The country posted a lower surplus from international transactions for the balance of payments (BoP) in the first quarter to post $238 million from $3.5 billion in the same period in 2023 due to lower foreign investments in financial instruments.
Breaking down the BoP surplus, the Bangko Sentral ng Pilipinas (BSP) on Friday said foreign debts declined by 17.1 percent to $4.9 billion from $5.9 billion.
On the other hand, the current account improved as the deficit dropped by 60.6 percent to $1.7 billion from $4.4 billion, following lower costs of goods imports and higher exports.
Thus, the deficit in goods imports declined to $14.7 billion from $17.2 billion.
On the other hand, income from services exports was lower to $3.9 billion from $4.7 billion.

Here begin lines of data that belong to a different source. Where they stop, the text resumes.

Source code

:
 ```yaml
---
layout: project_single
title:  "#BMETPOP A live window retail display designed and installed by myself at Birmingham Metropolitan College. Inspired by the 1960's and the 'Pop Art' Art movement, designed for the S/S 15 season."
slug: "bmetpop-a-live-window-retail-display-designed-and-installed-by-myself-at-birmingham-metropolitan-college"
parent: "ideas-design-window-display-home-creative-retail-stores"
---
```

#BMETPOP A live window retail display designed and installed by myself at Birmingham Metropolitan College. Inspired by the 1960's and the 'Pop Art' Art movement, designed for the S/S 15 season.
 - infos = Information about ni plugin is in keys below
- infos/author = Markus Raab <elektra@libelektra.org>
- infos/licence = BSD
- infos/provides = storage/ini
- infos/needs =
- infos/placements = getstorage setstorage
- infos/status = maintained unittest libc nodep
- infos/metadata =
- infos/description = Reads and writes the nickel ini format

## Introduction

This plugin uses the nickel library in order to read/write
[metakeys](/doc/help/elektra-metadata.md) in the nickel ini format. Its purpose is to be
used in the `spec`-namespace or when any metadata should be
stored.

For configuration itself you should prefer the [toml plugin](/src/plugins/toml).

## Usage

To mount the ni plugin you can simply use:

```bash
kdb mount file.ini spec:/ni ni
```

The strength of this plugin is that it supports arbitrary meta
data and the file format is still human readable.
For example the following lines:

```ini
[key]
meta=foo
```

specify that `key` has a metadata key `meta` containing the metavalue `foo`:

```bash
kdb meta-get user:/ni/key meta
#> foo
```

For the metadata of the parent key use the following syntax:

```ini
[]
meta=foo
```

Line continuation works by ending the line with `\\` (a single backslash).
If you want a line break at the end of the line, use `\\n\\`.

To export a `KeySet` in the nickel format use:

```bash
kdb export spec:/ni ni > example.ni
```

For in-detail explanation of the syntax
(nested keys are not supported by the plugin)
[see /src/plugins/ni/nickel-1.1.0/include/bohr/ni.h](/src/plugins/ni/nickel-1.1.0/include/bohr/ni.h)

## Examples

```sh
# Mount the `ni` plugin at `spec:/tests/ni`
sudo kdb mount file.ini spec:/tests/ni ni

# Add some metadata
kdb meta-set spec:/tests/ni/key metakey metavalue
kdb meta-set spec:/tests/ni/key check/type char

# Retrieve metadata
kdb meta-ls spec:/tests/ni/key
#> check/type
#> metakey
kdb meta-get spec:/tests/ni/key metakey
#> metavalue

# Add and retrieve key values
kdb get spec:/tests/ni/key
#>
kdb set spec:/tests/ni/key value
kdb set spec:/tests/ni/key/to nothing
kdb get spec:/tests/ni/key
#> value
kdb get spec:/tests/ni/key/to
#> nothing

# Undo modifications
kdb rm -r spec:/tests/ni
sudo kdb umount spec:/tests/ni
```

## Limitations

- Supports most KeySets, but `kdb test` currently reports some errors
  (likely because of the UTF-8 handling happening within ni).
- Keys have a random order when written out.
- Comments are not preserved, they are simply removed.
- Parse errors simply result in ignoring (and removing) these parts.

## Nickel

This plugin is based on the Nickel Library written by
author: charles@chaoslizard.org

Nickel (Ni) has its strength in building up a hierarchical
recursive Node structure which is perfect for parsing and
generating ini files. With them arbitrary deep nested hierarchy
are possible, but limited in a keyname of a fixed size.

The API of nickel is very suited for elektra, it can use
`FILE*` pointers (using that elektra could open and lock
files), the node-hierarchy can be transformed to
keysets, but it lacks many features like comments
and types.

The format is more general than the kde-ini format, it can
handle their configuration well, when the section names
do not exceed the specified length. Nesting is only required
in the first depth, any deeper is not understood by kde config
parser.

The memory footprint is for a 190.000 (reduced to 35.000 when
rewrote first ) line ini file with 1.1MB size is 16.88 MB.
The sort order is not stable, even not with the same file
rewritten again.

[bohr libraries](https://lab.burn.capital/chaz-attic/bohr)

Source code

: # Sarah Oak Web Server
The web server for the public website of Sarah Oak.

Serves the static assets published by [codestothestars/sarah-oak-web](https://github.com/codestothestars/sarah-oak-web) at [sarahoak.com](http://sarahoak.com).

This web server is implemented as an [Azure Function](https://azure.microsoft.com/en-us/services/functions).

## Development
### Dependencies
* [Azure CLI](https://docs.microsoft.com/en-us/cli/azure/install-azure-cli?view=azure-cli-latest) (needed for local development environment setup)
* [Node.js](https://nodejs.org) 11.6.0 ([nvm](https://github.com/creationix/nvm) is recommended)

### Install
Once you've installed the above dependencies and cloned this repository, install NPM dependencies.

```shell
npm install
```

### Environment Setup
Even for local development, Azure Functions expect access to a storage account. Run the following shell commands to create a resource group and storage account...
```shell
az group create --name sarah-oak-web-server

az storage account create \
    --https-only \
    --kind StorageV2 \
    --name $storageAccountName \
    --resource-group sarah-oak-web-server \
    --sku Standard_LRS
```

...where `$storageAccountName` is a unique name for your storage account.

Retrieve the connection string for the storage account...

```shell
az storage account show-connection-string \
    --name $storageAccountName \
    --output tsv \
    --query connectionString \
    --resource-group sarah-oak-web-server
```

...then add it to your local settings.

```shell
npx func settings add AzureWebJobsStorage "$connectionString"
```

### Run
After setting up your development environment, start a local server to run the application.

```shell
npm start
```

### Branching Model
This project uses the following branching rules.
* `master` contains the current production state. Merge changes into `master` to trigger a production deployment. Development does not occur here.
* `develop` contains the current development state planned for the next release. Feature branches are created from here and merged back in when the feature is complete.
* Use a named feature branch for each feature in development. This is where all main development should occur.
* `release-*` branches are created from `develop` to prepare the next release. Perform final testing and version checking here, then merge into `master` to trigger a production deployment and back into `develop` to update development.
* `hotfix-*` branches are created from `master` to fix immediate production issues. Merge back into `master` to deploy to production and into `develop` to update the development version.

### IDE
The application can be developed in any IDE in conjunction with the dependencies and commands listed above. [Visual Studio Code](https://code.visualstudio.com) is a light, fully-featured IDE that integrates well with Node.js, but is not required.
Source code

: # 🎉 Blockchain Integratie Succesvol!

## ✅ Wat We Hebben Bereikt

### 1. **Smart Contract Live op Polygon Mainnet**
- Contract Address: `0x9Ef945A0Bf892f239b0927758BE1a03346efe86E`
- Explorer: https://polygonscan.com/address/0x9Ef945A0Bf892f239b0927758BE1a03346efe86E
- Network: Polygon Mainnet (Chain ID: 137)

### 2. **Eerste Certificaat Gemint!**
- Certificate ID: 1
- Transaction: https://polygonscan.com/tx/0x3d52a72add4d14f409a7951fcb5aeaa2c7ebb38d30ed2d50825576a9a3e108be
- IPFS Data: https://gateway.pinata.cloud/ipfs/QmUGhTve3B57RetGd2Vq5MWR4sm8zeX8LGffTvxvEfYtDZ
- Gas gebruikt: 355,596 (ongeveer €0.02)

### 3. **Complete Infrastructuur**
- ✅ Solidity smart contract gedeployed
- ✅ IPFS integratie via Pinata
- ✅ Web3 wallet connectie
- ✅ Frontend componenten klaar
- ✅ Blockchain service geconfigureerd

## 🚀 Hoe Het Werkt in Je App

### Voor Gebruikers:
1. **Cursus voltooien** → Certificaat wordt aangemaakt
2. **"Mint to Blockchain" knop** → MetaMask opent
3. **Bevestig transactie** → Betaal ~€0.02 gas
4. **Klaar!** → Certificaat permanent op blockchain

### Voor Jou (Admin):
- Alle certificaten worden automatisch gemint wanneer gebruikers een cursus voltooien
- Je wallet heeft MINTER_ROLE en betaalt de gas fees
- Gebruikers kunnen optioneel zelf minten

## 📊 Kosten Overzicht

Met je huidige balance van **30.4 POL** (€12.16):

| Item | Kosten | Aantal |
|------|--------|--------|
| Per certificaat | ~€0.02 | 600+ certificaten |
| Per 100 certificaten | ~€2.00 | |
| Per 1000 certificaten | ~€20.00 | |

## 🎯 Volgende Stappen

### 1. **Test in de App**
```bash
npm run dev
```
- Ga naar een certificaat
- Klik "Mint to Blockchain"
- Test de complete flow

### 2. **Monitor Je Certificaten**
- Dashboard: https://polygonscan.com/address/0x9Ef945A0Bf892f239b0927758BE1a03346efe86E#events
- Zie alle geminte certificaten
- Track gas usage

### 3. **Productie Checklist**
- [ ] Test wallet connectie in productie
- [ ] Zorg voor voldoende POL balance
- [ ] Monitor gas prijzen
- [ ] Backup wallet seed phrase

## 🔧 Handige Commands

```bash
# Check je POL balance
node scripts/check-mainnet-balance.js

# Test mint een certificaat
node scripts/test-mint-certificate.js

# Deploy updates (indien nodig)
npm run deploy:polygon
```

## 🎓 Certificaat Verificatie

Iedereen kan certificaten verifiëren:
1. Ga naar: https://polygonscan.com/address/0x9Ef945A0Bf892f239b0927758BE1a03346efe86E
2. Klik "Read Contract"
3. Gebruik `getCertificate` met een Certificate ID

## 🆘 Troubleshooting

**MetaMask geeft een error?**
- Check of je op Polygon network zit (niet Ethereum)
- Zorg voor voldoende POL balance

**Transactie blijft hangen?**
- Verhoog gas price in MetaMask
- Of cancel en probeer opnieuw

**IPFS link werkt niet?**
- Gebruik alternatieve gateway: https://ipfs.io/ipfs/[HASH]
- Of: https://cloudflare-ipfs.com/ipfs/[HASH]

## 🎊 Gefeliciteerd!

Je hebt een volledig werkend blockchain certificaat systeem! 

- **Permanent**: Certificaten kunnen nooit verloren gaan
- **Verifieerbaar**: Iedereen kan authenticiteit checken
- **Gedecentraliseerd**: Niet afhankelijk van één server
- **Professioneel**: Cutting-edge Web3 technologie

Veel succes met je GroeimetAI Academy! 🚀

Meanwhile, surplus in capital account, which refers to non-financial assets, increased to $16 million from $15 million.
Better figures seen
Moving forward, BSP sees a higher surplus for this year due to still cheaper import prices and bigger export markets, while the surplus might slightly decline in 2025.
Based on its meeting on Thursday, BSP said it estimated a relatively higher surplus in overall BoP for this year at $1.6 billion from $0.7 billion it estimated in March.
“The lower current account shortfall is anchored on the narrowing of the merchandise trade gap as growth in goods imports is estimated to moderate due, in turn, to easing in import prices while the goods exports are expected to remain on a steady recovery pace,” BSP said.
Semiconductors and electronics exports will remain major growth drivers, it added.
BSP said the Regional Comprehensive Economic Partnership (RCEP) will continue to facilitate easier and cheaper exchange of goods and services.
Effective 2 June 2023, RCEP allows low to zero tariffs on select goods within 20 years among the 10 members of the Association of Southeast Asian Nations, New Zealand, Australia, South Korea, China and Japan.